I think you guys mean "InkSCAPE" not Ink SPACE
Oopsie. I had "Keenspace" vs. "Toonspace" on my mind at the time. To many "spaces"...
I tried the latest version just recently but it wouldn't open my earlier files, so I scrapped it and reinstalled the older version. I sure like the looks of some of those new features.
I think it's pretty powerful, but when I need something with more text capability (and easier-to-use gradients), I just open up Microsoft PowerPoint. Most of my graphics end up in MS Word documents anyway.
(An aside: I'm using PowerPoint for an animated anniversary comic, with a PPT-to-Flash utility.)
For making comics... well, if you've seen my comic I'm not really pushing the boundaries by any means**. But I like it. It's really easy to do the limited stuff I do. And the export-to-PNG lets me set the output resolution. That's good for a webcomic: one resolution for web, another for print, without changing your source. Greg Dean of Real Life (reallifecomics.com) did that for his book; he uses Adobe Illustrator.
** Sidebar: I did redo my title image using Inkscape. Type the text, set a "linked outline", color it, set another, new color, repeat. Much cleaner output than the tool I used before. Those "halo" text effects are fun, but it eats processor time and memory. Plus with the export, it's easier to do two sizes (main and archive) from the same file.

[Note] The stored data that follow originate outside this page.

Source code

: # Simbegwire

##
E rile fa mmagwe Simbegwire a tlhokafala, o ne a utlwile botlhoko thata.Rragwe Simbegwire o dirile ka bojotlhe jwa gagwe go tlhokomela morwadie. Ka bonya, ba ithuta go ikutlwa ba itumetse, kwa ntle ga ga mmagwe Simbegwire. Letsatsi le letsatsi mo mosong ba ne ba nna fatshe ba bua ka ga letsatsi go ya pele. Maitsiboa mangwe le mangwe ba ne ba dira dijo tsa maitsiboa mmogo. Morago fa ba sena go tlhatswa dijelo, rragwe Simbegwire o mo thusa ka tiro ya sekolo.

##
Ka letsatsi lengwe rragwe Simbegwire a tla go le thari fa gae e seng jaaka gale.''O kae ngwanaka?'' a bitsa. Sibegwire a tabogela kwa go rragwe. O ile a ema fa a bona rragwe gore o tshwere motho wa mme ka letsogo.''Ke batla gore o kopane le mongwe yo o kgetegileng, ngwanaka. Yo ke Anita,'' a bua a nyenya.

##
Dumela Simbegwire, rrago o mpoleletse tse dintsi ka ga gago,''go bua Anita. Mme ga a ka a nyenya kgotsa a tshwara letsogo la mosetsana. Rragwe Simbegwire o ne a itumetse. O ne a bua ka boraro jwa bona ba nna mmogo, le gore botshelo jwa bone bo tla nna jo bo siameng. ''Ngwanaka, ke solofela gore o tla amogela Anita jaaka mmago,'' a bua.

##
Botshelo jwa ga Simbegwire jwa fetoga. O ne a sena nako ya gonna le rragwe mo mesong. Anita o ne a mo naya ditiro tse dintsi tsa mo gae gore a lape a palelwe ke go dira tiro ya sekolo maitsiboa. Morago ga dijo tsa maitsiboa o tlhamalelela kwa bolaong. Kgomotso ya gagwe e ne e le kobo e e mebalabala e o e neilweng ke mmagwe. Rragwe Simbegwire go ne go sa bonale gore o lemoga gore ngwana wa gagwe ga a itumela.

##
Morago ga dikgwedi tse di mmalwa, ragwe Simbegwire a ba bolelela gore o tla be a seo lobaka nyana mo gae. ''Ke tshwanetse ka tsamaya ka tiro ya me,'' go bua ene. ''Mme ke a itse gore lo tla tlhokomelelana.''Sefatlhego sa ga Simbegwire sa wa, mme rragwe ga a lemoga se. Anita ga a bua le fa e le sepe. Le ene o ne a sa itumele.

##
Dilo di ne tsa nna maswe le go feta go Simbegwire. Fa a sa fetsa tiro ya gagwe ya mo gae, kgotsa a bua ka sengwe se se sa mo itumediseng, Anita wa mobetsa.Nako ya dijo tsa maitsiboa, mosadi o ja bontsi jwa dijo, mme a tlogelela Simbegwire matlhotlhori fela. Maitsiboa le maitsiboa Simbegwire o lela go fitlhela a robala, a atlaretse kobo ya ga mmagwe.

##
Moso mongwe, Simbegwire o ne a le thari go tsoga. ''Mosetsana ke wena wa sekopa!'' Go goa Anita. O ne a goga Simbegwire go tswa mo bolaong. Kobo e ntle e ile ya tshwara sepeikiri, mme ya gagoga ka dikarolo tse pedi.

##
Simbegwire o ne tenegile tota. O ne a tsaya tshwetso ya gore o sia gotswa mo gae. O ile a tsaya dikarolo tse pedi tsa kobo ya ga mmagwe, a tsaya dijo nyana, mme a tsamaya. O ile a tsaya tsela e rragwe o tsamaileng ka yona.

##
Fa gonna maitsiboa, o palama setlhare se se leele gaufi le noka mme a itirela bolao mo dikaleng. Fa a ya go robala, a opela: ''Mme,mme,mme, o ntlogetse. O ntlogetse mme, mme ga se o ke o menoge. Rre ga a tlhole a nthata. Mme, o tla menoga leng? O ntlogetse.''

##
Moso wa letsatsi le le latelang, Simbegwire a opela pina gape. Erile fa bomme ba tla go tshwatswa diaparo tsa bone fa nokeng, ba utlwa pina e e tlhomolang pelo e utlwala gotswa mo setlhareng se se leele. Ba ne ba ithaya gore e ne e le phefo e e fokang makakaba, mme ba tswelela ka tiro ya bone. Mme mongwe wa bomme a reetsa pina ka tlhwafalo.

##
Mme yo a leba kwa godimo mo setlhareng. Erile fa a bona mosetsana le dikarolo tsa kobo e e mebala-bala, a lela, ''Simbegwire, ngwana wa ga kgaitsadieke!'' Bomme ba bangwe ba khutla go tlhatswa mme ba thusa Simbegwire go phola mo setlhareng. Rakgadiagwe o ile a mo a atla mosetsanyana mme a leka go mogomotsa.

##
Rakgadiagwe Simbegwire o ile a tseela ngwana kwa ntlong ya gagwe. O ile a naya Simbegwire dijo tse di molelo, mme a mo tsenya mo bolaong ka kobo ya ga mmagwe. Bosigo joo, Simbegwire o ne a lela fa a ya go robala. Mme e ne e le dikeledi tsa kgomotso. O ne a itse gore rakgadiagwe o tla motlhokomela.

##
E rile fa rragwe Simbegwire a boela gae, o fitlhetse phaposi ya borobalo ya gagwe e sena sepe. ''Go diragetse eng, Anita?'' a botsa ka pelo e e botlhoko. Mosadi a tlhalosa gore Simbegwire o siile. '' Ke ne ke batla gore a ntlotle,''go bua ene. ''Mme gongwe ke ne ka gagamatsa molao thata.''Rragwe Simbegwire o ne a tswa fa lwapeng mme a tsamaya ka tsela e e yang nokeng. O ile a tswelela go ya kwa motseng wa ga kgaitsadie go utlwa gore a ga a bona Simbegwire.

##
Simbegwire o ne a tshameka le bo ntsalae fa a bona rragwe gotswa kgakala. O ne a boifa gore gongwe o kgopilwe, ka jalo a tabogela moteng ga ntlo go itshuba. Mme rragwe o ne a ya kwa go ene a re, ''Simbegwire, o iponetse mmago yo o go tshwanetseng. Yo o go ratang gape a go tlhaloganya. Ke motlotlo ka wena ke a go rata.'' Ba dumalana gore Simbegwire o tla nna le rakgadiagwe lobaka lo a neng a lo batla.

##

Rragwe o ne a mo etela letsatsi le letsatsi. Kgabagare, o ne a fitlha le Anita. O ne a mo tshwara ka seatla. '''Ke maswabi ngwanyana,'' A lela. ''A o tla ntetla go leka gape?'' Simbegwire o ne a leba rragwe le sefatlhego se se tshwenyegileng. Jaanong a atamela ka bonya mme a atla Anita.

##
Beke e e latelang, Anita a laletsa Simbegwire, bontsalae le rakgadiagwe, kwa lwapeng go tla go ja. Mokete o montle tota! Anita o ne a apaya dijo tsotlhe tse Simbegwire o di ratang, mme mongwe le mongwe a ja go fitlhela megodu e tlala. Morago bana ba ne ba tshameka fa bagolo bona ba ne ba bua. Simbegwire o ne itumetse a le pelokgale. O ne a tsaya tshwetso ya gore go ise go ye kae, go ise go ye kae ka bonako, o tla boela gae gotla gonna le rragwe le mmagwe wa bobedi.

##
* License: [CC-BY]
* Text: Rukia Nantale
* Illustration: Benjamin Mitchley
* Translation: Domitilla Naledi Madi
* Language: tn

SVG is the problem. Adobe has an I.E. plugin, I believe. We need to get Microsoft to accept it, both in IE and in Office. Then everyone will follow. So far, no one has complained about the PNGs I export from Inkscape. But be careful: using two many alpha-transparency effects (yay alpha!)can make PNGs look bad in IE.
Conclusion: if you've got the time, it doesn't cost you anything to just try it. Experience is the one true teacher. (Or: live and learn.)